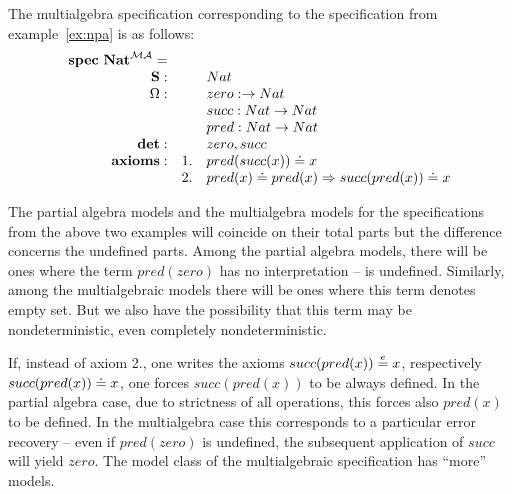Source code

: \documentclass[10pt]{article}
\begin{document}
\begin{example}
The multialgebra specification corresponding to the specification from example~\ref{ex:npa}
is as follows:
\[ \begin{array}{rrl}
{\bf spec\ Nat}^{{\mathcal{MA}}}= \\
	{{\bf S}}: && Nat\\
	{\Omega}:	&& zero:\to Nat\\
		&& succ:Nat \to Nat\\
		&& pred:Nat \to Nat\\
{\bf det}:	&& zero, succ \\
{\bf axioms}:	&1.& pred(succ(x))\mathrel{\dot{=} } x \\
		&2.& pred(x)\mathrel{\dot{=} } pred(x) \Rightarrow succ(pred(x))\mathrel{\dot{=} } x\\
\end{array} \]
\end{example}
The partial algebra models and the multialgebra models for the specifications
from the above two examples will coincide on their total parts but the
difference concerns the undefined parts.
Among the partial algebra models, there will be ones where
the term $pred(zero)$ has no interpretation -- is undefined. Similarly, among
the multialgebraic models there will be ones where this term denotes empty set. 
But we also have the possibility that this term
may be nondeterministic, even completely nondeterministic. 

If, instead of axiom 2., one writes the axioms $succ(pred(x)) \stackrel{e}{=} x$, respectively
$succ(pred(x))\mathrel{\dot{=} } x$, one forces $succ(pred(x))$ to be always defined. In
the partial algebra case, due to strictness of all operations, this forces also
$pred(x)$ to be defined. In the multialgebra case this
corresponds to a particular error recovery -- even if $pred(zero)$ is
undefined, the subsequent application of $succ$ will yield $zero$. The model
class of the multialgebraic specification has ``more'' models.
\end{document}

--

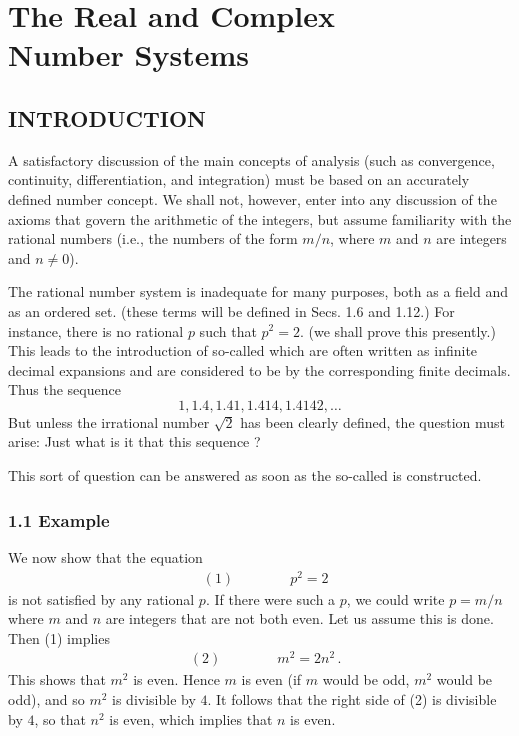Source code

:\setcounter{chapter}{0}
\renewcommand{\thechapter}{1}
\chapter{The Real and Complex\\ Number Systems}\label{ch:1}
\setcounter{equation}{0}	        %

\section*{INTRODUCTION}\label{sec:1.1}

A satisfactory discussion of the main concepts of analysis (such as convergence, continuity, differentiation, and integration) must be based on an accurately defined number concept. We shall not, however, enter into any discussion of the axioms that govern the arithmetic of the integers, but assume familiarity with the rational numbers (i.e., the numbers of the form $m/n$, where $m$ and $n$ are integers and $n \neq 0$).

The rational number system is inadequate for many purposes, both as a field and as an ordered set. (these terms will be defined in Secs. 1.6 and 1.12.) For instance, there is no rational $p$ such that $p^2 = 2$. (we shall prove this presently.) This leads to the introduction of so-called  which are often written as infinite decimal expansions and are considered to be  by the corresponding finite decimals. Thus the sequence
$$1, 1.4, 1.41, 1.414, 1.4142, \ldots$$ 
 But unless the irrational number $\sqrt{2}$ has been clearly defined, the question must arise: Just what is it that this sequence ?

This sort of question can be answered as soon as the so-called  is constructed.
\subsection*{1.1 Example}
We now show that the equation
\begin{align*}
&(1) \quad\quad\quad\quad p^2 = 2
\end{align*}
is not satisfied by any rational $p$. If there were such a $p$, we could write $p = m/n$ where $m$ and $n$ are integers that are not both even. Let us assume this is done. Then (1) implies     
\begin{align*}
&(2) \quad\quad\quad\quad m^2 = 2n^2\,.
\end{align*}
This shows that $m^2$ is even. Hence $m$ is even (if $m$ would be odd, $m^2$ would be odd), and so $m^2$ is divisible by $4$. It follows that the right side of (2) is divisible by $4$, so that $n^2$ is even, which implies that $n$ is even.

--

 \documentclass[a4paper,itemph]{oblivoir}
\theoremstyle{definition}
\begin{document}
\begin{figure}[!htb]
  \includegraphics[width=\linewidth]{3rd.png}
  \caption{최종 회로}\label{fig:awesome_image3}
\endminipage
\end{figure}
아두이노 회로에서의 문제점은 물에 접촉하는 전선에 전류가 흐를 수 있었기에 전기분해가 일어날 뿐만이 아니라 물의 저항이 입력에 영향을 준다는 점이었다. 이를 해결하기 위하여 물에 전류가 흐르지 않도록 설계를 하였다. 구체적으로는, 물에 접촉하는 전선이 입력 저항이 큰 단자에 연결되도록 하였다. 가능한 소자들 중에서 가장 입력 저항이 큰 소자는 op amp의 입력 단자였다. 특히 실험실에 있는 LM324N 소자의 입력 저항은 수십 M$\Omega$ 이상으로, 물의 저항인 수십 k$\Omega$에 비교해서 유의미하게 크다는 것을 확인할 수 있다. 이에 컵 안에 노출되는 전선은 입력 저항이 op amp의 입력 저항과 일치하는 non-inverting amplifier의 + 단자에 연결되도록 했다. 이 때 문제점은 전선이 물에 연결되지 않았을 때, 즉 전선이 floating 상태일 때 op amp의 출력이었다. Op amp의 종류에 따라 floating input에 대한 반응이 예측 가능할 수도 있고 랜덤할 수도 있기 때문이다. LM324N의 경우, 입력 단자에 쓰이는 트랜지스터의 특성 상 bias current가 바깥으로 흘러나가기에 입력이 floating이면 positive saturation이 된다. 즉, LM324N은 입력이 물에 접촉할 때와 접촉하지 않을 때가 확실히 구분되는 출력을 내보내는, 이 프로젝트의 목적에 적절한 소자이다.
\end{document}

YOUR OBJECTIVE — Provide the count of lines in the records above that hold the word "pred", with no other text.

TASK ANSWER — 8